Plenty of people have been celebrating, calling same-sex marriage a civil rights issue. But if so, can churches be forced to host same-sex weddings?
"This has nothing to do with what goes on in the bedroom, it has to do with equality," said Rev. Pearl Gabaldon, who runs the Celebration of Love Wedding Chapel in Albuquerque.
Gabaldon is among those celebrating since news spread like wildfire that Doña Ana and Santa Fe counties are issuing marriage licenses to same-sex couples.
"I think it's about time. I think that i'ts what we need to do and I couldn't be happier," Gabaldon said.
She's opened her doors at the San Mateo chapel and the drive-thru chapel in Nob Hill to anyone who wants to marry.

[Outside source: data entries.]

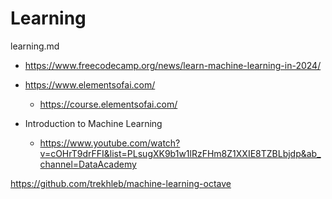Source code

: # Learning

learning.md

*   https://www.freecodecamp.org/news/learn-machine-learning-in-2024/

*   https://www.elementsofai.com/

    *   https://course.elementsofai.com/

*   Introduction to Machine Learning

    *   https://www.youtube.com/watch?v=cOHrT9drFFI&list=PLsugXK9b1w1lRzFHm8Z1XXIE8TZBLbjdp&ab_channel=DataAcademy


    
https://github.com/trekhleb/machine-learning-octave
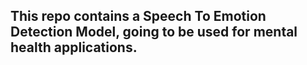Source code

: ## This repo contains a Speech To Emotion Detection Model, going to be used for mental health applications.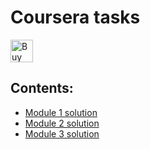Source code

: # Coursera tasks

<a href='https://ko-fi.com/A1131F' target='_blank'><img height='36' style='border:0px;height:36px;' src='https://az743702.vo.msecnd.net/cdn/kofi1.png?v=2' border='0' alt='Buy Me a Coffee at ko-fi.com' /></a>

## Contents:
* <a href='https://lana-sloth.github.io/coursera-angularjs/mod1_solution/index.html'>Module 1 solution</a>
* <a href='https://lana-sloth.github.io/coursera-angularjs/mod2_solution/index.html'>Module 2 solution</a>
* <a href='https://lana-sloth.github.io/coursera-angularjs/mod3_solution/index.html'>Module 3 solution</a>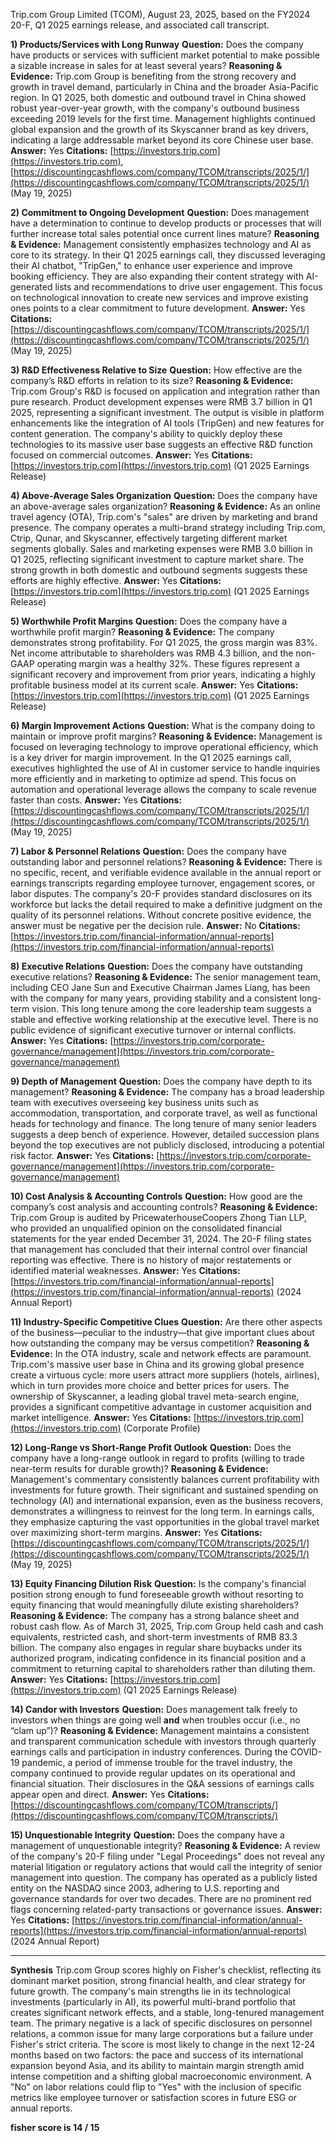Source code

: Trip.com Group Limited (TCOM), August 23, 2025, based on the FY2024 20-F, Q1 2025 earnings release, and associated call transcript.

**1) Products/Services with Long Runway**
**Question:** Does the company have products or services with sufficient market potential to make possible a sizable increase in sales for at least several years?
**Reasoning & Evidence:** Trip.com Group is benefiting from the strong recovery and growth in travel demand, particularly in China and the broader Asia-Pacific region. In Q1 2025, both domestic and outbound travel in China showed robust year-over-year growth, with the company's outbound business exceeding 2019 levels for the first time. Management highlights continued global expansion and the growth of its Skyscanner brand as key drivers, indicating a large addressable market beyond its core Chinese user base.
**Answer:** Yes
**Citations:** [https://investors.trip.com](https://investors.trip.com), [https://discountingcashflows.com/company/TCOM/transcripts/2025/1/](https://discountingcashflows.com/company/TCOM/transcripts/2025/1/) (May 19, 2025)

**2) Commitment to Ongoing Development**
**Question:** Does management have a determination to continue to develop products or processes that will further increase total sales potential once current lines mature?
**Reasoning & Evidence:** Management consistently emphasizes technology and AI as core to its strategy. In their Q1 2025 earnings call, they discussed leveraging their AI chatbot, "TripGen," to enhance user experience and improve booking efficiency. They are also expanding their content strategy with AI-generated lists and recommendations to drive user engagement. This focus on technological innovation to create new services and improve existing ones points to a clear commitment to future development.
**Answer:** Yes
**Citations:** [https://discountingcashflows.com/company/TCOM/transcripts/2025/1/](https://discountingcashflows.com/company/TCOM/transcripts/2025/1/) (May 19, 2025)

**3) R&D Effectiveness Relative to Size**
**Question:** How effective are the company’s R&D efforts in relation to its size?
**Reasoning & Evidence:** Trip.com Group's R&D is focused on application and integration rather than pure research. Product development expenses were RMB 3.7 billion in Q1 2025, representing a significant investment. The output is visible in platform enhancements like the integration of AI tools (TripGen) and new features for content generation. The company's ability to quickly deploy these technologies to its massive user base suggests an effective R&D function focused on commercial outcomes.
**Answer:** Yes
**Citations:** [https://investors.trip.com](https://investors.trip.com) (Q1 2025 Earnings Release)

**4) Above-Average Sales Organization**
**Question:** Does the company have an above-average sales organization?
**Reasoning & Evidence:** As an online travel agency (OTA), Trip.com's "sales" are driven by marketing and brand presence. The company operates a multi-brand strategy including Trip.com, Ctrip, Qunar, and Skyscanner, effectively targeting different market segments globally. Sales and marketing expenses were RMB 3.0 billion in Q1 2025, reflecting significant investment to capture market share. The strong growth in both domestic and outbound segments suggests these efforts are highly effective.
**Answer:** Yes
**Citations:** [https://investors.trip.com](https://investors.trip.com) (Q1 2025 Earnings Release)

**5) Worthwhile Profit Margins**
**Question:** Does the company have a worthwhile profit margin?
**Reasoning & Evidence:** The company demonstrates strong profitability. For Q1 2025, the gross margin was 83%. Net income attributable to shareholders was RMB 4.3 billion, and the non-GAAP operating margin was a healthy 32%. These figures represent a significant recovery and improvement from prior years, indicating a highly profitable business model at its current scale.
**Answer:** Yes
**Citations:** [https://investors.trip.com](https://investors.trip.com) (Q1 2025 Earnings Release)

**6) Margin Improvement Actions**
**Question:** What is the company doing to maintain or improve profit margins?
**Reasoning & Evidence:** Management is focused on leveraging technology to improve operational efficiency, which is a key driver for margin improvement. In the Q1 2025 earnings call, executives highlighted the use of AI in customer service to handle inquiries more efficiently and in marketing to optimize ad spend. This focus on automation and operational leverage allows the company to scale revenue faster than costs.
**Answer:** Yes
**Citations:** [https://discountingcashflows.com/company/TCOM/transcripts/2025/1/](https://discountingcashflows.com/company/TCOM/transcripts/2025/1/) (May 19, 2025)

**7) Labor & Personnel Relations**
**Question:** Does the company have outstanding labor and personnel relations?
**Reasoning & Evidence:** There is no specific, recent, and verifiable evidence available in the annual report or earnings transcripts regarding employee turnover, engagement scores, or labor disputes. The company's 20-F provides standard disclosures on its workforce but lacks the detail required to make a definitive judgment on the quality of its personnel relations. Without concrete positive evidence, the answer must be negative per the decision rule.
**Answer:** No
**Citations:** [https://investors.trip.com/financial-information/annual-reports](https://investors.trip.com/financial-information/annual-reports)

**8) Executive Relations**
**Question:** Does the company have outstanding executive relations?
**Reasoning & Evidence:** The senior management team, including CEO Jane Sun and Executive Chairman James Liang, has been with the company for many years, providing stability and a consistent long-term vision. This long tenure among the core leadership team suggests a stable and effective working relationship at the executive level. There is no public evidence of significant executive turnover or internal conflicts.
**Answer:** Yes
**Citations:** [https://investors.trip.com/corporate-governance/management](https://investors.trip.com/corporate-governance/management)

**9) Depth of Management**
**Question:** Does the company have depth to its management?
**Reasoning & Evidence:** The company has a broad leadership team with executives overseeing key business units such as accommodation, transportation, and corporate travel, as well as functional heads for technology and finance. The long tenure of many senior leaders suggests a deep bench of experience. However, detailed succession plans beyond the top executives are not publicly disclosed, introducing a potential risk factor.
**Answer:** Yes
**Citations:** [https://investors.trip.com/corporate-governance/management](https://investors.trip.com/corporate-governance/management)

**10) Cost Analysis & Accounting Controls**
**Question:** How good are the company’s cost analysis and accounting controls?
**Reasoning & Evidence:** Trip.com Group is audited by PricewaterhouseCoopers Zhong Tian LLP, who provided an unqualified opinion on the consolidated financial statements for the year ended December 31, 2024. The 20-F filing states that management has concluded that their internal control over financial reporting was effective. There is no history of major restatements or identified material weaknesses.
**Answer:** Yes
**Citations:** [https://investors.trip.com/financial-information/annual-reports](https://investors.trip.com/financial-information/annual-reports) (2024 Annual Report)

**11) Industry-Specific Competitive Clues**
**Question:** Are there other aspects of the business—peculiar to the industry—that give important clues about how outstanding the company may be versus competition?
**Reasoning & Evidence:** In the OTA industry, scale and network effects are paramount. Trip.com's massive user base in China and its growing global presence create a virtuous cycle: more users attract more suppliers (hotels, airlines), which in turn provides more choice and better prices for users. The ownership of Skyscanner, a leading global travel meta-search engine, provides a significant competitive advantage in customer acquisition and market intelligence.
**Answer:** Yes
**Citations:** [https://investors.trip.com](https://investors.trip.com) (Corporate Profile)

**12) Long-Range vs Short-Range Profit Outlook**
**Question:** Does the company have a long-range outlook in regard to profits (willing to trade near-term results for durable growth)?
**Reasoning & Evidence:** Management's commentary consistently balances current profitability with investments for future growth. Their significant and sustained spending on technology (AI) and international expansion, even as the business recovers, demonstrates a willingness to reinvest for the long term. In earnings calls, they emphasize capturing the vast opportunities in the global travel market over maximizing short-term margins.
**Answer:** Yes
**Citations:** [https://discountingcashflows.com/company/TCOM/transcripts/2025/1/](https://discountingcashflows.com/company/TCOM/transcripts/2025/1/) (May 19, 2025)

**13) Equity Financing Dilution Risk**
**Question:** Is the company's financial position strong enough to fund foreseeable growth without resorting to equity financing that would meaningfully dilute existing shareholders?
**Reasoning & Evidence:** The company has a strong balance sheet and robust cash flow. As of March 31, 2025, Trip.com Group held cash and cash equivalents, restricted cash, and short-term investments of RMB 83.3 billion. The company also engages in regular share buybacks under its authorized program, indicating confidence in its financial position and a commitment to returning capital to shareholders rather than diluting them.
**Answer:** Yes
**Citations:** [https://investors.trip.com](https://investors.trip.com) (Q1 2025 Earnings Release)

**14) Candor with Investors**
**Question:** Does management talk freely to investors when things are going well **and** when troubles occur (i.e., no “clam up”)?
**Reasoning & Evidence:** Management maintains a consistent and transparent communication schedule with investors through quarterly earnings calls and participation in industry conferences. During the COVID-19 pandemic, a period of immense trouble for the travel industry, the company continued to provide regular updates on its operational and financial situation. Their disclosures in the Q&A sessions of earnings calls appear open and direct.
**Answer:** Yes
**Citations:** [https://discountingcashflows.com/company/TCOM/transcripts/](https://discountingcashflows.com/company/TCOM/transcripts/)

**15) Unquestionable Integrity**
**Question:** Does the company have a management of unquestionable integrity?
**Reasoning & Evidence:** A review of the company's 20-F filing under "Legal Proceedings" does not reveal any material litigation or regulatory actions that would call the integrity of senior management into question. The company has operated as a publicly listed entity on the NASDAQ since 2003, adhering to U.S. reporting and governance standards for over two decades. There are no prominent red flags concerning related-party transactions or governance issues.
**Answer:** Yes
**Citations:** [https://investors.trip.com/financial-information/annual-reports](https://investors.trip.com/financial-information/annual-reports) (2024 Annual Report)

---
**Synthesis**
Trip.com Group scores highly on Fisher's checklist, reflecting its dominant market position, strong financial health, and clear strategy for future growth. The company's main strengths lie in its technological investments (particularly in AI), its powerful multi-brand portfolio that creates significant network effects, and a stable, long-tenured management team. The primary negative is a lack of specific disclosures on personnel relations, a common issue for many large corporations but a failure under Fisher's strict criteria. The score is most likely to change in the next 12-24 months based on two factors: the pace and success of its international expansion beyond Asia, and its ability to maintain margin strength amid intense competition and a shifting global macroeconomic environment. A "No" on labor relations could flip to "Yes" with the inclusion of specific metrics like employee turnover or satisfaction scores in future ESG or annual reports.

**fisher score is 14 / 15**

"My phone just rang off the hook," Gabaldon said, "asking me if I'd be willing to do gay union and, certainly."
Several couples married in the Santa Fe County Commission chambers after getting licenses. So, can churches face legal ramifications for denying same-sex ceremonies?
The question may bring to mind the photographer in Albuquerque who refused to take pictures at a same-sex couple's commitment ceremony in 2006, citing her Christian beliefs.
The state Supreme Court said her refusal violated New Mexico's Human Rights Act, the same as if she had refused a couple of different races.
However, the New Mexico Conference of Catholic Bishops told KRQE News 13 the constitution protects churches with freedom of religion and that the Catholic Church will not perform same-sex weddings.
The Bernalillo County Clerk isn't issuing same-sex marriage licenses yet. Still, Gabaldon said she's looking forward to officiating legal same-sex weddings for couples who get their licenses in other New Mexico counties.
"I'm in the love business. I couldn't be happier," said Gabaldon.
The state Supreme Court has not ruled on same-sex marriage. The Attorney General said earlier this week, he will not take action against county clerks, adding, "it's a lot safer course for same sex couples to wait until the New Mexico Supreme Court rules before moving forward."
Santa Fe began issuing licenses to same-sex couples Friday following a court order from the district judge.